Today my Geometry students presented their awesome projects which explained how to measure the field at our school with trigonometry and a cross staff. All of them had invented a different way to do it and some were shockingly close to the correct answer of 330 feet from baseball diamond to baseball diamond. I was so glad that I’d given them the freedom to solve the problem like they wanted to because some of the best solutions were entirely different than the idea I’d copied from reading about the triangulation of India in “Trigonometric Delights” by Maor. If only all trig books could be this awesome it might not be such a hated and dull subject in high school. (Though I’m sure that there is much more to math that the textbook-the solution to our math woes couldn’t be as easy as choosing the correct book.)
During the presentations today one group showed up how they had measured the sides of a quadrilateral that they made with cones on the field. They said that they didn’t measure between the bases because they didn’t have time after they figured out how the cross staff worked and returned from illnesses. They claimed that they had achieved the goals of the project because they’d learned how to use the law of sines. Another group had followed the rubrics suggestion to use 3 or more triangles to solve the problem and came up with an answer that was 100 feet off. They calculated that an error in 3 degrees of measurement in each angle could result in 100 feet of error in final measurement. They maintained that they had completed the goals of the project because they met the rubric requirement of multiple triangles and checked their work and analyzed their errors. A third group joined the rather heated discussion and claimed that their project was the best because they had come within 10 feet of the correct value. They were shot down by another group who said that because they had only made one right triangle they didn’t use the law of sines and therefore did not learn what they were supposed to. There seemed to be a general consensus that the law of sines practice was the primary goal of the project. I asked “couldn’t solving a real-world problem using math be the main goal of the project?” Some thought that the law of sines was quite important. I countered “I hate to admit this as a math teacher but most of you will probably not use the law of sines in your life unless you have a surveying, engineering, or architectural job. You will all be creative problem solvers.” And it got me to wondering just what we were learning and how to assess it. This project counted as their test grade for the law of sines unit. I’m pretty sure that most of them know how to use it though I did uncover plenty of misconceptions during the process. I think that kids learned more because we were able to discuss and correct misconceptions that led to nonsensical answers. I wished I’d been videotaping the loud and rowdy fight about the point of the assignment because it said a lot about what students perceive the point of math education to be. To calculate things. To find answers. To practice formulas. To solve problems. To get accurate answers. To solve an interesting problem. To solve a problem for the sake of fulfilling a rubric.

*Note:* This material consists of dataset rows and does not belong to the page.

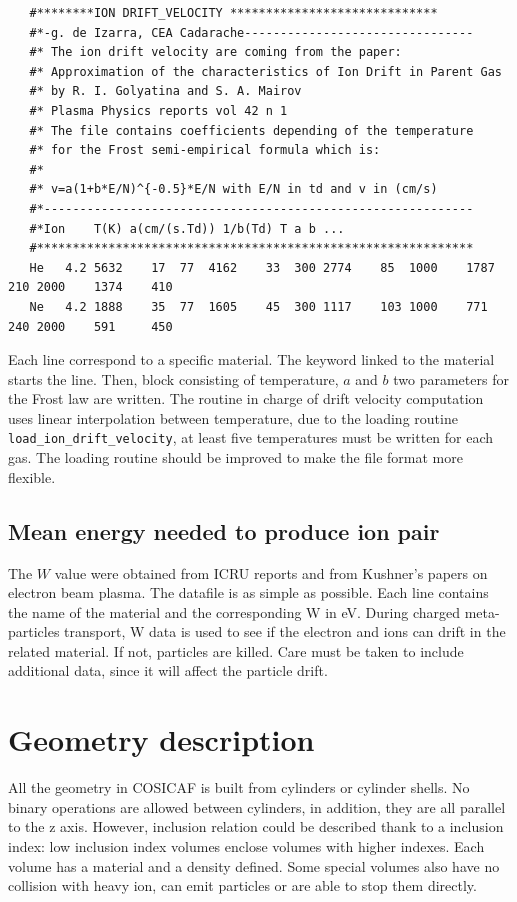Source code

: \documentclass[10pt]{article}
\begin{document}
   \begin{lstlisting}
   #********ION DRIFT_VELOCITY *****************************
   #*-g. de Izarra, CEA Cadarache-------------------------------- 
   #* The ion drift velocity are coming from the paper: 
   #* Approximation of the characteristics of Ion Drift in Parent Gas
   #* by R. I. Golyatina and S. A. Mairov
   #* Plasma Physics reports vol 42 n 1
   #* The file contains coefficients depending of the temperature
   #* for the Frost semi-empirical formula which is:
   #*
   #* v=a(1+b*E/N)^{-0.5}*E/N with E/N in td and v in (cm/s)
   #*------------------------------------------------------------
   #*Ion	T(K) a(cm/(s.Td)) 1/b(Td) T a b ...  
   #*************************************************************
   He	4.2	5632	17	77	4162	33	300	2774	85	1000	1787	210	2000	1374	410
   Ne	4.2	1888	35	77	1605	45	300	1117	103	1000	771		240	2000	591		450
   \end{lstlisting}
   Each line correspond to a specific material. The keyword linked to the material starts the line. Then, block consisting of temperature, $a$ and $b$ two parameters for the Frost law are written. 
   The routine in charge of drift velocity computation uses linear interpolation between temperature, due to the loading routine \lstinline{load_ion_drift_velocity}, at least five temperatures must be written for each gas. The loading routine should be improved to make the file format more flexible.
   
   
   \subsection{Mean energy needed to produce ion pair}
   
   The $W$ value were obtained from ICRU reports and from Kushner's papers on electron beam plasma. The datafile is as simple as possible. Each line contains the name of the material and the corresponding W in eV.
   During charged meta-particles transport, W data is used to see if the electron and ions can drift in the related material. If not, particles are killed. Care must be taken to include additional data, since it will affect the particle drift. 
   
   
	\section{Geometry description}
	
	All the geometry in COSICAF is built from cylinders or cylinder shells.
	No binary operations are allowed between cylinders, in addition, they are all parallel to the z axis. However, inclusion relation could be described thank to a inclusion index: low inclusion index volumes enclose volumes with higher indexes. Each volume has a material and a density defined. Some special volumes also have no collision with heavy ion, can emit particles or are able to stop them directly.
	
\end{document}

In other news, someone stopped by to collect my census data today and when i gave him my phone number he asked where in Eastern Washington I was from. It turns out that we both went to the same college, both majored in math, had the same professors and both sell metal art for money. Forty-five minutes after we finished collecting census data we were out in my garage looking at a bunch of wood I’d collected talking about art projects we could make in his garage down the street. He’s also going to graduate school but in mechanical engineering. I proposed we have math parties. Fun Fun. I’m not usually blown away by “small-world” coincidences because I realize how likely it is for social groups to overlap when you do the math. But at one point in the conversation he said “wow, we are like the same person.” There are some great “six degrees of separation” lessons that show how matrices can be used to calculate how likely it is for you to have a common friend with someone you meet on an airplane. There is a fantastic Kevin Bacon number website that calculates how many movies link Kevin Bacon to any other actor. The math involved is fascinating and definitely captures kid’s interest.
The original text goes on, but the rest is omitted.